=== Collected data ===

..........

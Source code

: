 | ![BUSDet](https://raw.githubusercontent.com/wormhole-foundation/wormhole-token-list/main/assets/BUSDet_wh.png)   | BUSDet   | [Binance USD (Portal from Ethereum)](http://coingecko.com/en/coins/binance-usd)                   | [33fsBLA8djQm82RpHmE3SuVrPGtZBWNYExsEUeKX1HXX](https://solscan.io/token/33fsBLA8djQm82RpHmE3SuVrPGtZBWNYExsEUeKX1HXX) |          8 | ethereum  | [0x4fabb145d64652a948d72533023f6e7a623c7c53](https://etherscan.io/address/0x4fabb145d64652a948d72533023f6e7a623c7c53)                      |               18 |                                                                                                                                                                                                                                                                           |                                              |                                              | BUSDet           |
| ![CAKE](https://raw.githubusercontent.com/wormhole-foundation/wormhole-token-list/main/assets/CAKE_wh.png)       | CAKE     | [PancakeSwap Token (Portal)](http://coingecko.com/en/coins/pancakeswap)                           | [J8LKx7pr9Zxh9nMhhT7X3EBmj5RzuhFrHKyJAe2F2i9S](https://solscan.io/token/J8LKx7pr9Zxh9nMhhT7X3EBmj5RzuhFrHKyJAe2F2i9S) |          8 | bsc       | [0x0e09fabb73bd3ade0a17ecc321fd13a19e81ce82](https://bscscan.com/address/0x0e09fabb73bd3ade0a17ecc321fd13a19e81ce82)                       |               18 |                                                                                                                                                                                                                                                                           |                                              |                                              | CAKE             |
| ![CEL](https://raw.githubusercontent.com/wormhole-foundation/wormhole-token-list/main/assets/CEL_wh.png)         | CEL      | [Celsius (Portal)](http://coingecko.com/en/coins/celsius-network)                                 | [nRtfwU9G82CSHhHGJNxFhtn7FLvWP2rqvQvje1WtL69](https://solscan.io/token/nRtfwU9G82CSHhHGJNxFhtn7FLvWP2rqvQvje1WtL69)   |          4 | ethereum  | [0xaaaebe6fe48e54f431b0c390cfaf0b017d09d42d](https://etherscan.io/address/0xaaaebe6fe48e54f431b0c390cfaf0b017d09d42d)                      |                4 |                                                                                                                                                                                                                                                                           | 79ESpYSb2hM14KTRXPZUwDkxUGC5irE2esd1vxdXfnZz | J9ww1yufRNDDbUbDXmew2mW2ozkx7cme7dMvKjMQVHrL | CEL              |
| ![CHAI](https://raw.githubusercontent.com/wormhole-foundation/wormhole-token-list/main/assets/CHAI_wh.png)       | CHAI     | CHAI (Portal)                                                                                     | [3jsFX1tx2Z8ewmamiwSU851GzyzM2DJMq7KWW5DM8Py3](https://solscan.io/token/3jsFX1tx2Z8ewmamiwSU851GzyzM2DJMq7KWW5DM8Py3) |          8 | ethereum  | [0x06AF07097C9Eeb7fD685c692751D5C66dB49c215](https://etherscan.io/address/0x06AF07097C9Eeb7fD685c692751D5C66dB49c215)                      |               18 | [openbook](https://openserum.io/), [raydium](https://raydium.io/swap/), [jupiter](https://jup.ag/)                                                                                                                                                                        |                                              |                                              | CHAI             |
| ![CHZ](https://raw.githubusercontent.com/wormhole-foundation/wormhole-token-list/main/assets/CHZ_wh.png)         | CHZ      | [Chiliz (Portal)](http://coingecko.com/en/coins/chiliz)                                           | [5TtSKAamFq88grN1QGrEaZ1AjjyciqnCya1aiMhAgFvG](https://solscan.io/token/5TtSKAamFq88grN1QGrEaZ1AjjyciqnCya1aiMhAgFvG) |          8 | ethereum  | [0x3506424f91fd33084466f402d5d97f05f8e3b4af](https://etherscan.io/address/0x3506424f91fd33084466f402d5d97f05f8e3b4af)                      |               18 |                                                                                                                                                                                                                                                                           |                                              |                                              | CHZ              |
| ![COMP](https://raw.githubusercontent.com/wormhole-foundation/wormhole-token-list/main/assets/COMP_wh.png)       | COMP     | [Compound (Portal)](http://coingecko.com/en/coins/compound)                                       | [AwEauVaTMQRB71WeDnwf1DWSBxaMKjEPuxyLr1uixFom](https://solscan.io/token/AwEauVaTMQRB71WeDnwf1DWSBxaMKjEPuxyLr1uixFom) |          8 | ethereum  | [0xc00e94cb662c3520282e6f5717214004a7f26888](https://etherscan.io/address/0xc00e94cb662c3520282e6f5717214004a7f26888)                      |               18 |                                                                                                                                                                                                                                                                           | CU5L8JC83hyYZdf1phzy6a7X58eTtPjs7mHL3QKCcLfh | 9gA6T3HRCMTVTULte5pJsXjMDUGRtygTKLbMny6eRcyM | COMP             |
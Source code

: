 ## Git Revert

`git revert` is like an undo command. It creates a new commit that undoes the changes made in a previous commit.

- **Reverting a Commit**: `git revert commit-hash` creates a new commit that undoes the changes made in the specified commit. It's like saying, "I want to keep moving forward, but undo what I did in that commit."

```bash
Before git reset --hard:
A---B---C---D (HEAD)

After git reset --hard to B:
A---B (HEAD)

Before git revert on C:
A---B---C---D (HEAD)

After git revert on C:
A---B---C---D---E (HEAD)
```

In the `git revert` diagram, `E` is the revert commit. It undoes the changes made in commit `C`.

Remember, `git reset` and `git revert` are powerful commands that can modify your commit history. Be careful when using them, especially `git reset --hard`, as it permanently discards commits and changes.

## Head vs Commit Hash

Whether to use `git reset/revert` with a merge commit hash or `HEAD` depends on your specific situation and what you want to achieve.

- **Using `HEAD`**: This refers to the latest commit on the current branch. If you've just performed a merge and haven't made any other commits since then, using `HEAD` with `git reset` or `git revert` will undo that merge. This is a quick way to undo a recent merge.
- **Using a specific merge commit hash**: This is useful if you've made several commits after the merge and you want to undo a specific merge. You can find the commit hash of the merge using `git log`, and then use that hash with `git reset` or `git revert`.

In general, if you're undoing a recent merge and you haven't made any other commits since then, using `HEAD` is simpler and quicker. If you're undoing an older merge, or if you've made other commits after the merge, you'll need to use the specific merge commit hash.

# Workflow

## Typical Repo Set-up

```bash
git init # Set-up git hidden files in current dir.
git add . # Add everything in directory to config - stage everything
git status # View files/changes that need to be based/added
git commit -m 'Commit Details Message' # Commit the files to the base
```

..........

=== WHAT IS BEING ASKED ===
If a line in the entries above has the word "hard", copy it.

=== WRITTEN SOLUTION ===
Before git reset --hard:
After git reset --hard to B:
Remember, `git reset` and `git revert` are powerful commands that can modify your commit history. Be careful when using them, especially `git reset --hard`, as it permanently discards commits and changes.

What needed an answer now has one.